## DATASET EXCERPTS:
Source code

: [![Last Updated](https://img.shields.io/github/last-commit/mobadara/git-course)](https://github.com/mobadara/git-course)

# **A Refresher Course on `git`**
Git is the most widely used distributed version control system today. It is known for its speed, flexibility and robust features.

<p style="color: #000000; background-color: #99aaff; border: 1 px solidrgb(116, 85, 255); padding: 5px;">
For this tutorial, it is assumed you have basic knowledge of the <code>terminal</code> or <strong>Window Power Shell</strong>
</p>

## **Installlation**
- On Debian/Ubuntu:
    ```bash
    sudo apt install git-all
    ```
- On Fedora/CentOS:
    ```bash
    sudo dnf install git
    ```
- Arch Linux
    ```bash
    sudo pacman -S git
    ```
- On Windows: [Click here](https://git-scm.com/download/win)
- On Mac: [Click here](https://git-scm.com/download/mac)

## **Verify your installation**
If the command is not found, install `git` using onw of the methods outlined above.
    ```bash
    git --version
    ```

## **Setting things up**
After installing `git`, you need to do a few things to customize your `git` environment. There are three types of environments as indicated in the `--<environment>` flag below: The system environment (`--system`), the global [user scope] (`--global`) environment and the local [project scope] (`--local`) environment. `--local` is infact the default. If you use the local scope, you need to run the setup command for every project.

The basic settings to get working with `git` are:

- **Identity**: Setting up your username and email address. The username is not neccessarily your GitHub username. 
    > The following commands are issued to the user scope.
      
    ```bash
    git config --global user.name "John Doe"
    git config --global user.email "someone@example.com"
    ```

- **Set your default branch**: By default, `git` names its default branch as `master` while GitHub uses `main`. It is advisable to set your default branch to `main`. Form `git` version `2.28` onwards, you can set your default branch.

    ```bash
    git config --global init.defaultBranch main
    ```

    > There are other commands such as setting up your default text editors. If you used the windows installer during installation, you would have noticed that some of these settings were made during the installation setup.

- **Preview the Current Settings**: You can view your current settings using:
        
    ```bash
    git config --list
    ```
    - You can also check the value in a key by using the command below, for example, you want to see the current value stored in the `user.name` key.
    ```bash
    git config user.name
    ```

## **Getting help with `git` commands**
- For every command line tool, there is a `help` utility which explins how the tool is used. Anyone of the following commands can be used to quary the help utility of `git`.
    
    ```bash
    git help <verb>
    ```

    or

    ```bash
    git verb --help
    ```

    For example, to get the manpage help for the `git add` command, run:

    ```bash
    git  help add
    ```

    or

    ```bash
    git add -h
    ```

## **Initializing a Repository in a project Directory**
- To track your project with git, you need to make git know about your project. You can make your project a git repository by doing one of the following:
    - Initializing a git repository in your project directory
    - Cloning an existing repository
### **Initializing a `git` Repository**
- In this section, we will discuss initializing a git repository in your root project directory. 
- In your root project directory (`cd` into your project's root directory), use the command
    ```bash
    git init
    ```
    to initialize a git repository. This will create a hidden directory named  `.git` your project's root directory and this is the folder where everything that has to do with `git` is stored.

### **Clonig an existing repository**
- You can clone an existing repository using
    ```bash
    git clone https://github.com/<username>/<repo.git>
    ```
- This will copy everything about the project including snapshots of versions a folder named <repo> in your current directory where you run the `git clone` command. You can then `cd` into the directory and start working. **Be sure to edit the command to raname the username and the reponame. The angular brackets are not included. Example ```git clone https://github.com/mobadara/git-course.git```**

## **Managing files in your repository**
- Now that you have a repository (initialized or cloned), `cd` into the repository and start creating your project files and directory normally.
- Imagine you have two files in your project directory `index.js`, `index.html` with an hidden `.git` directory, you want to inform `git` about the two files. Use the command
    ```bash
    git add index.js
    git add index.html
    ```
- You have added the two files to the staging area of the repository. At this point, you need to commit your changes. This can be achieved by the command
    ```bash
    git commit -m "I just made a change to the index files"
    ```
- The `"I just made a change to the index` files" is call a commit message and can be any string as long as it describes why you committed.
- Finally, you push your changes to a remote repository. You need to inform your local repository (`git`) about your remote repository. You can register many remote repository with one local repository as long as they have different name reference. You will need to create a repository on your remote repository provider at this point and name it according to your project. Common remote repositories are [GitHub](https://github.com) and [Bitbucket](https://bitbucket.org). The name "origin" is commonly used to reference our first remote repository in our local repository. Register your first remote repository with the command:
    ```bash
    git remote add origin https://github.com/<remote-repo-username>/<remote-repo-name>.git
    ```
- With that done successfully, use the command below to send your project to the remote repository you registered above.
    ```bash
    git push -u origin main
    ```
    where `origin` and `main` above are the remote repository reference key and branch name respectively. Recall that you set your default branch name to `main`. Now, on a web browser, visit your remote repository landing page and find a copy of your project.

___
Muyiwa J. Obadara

## WORK REQUEST:
Nothing but a number, please, for how many lines of the data hold "existing".

## TASK RESPONSE:
3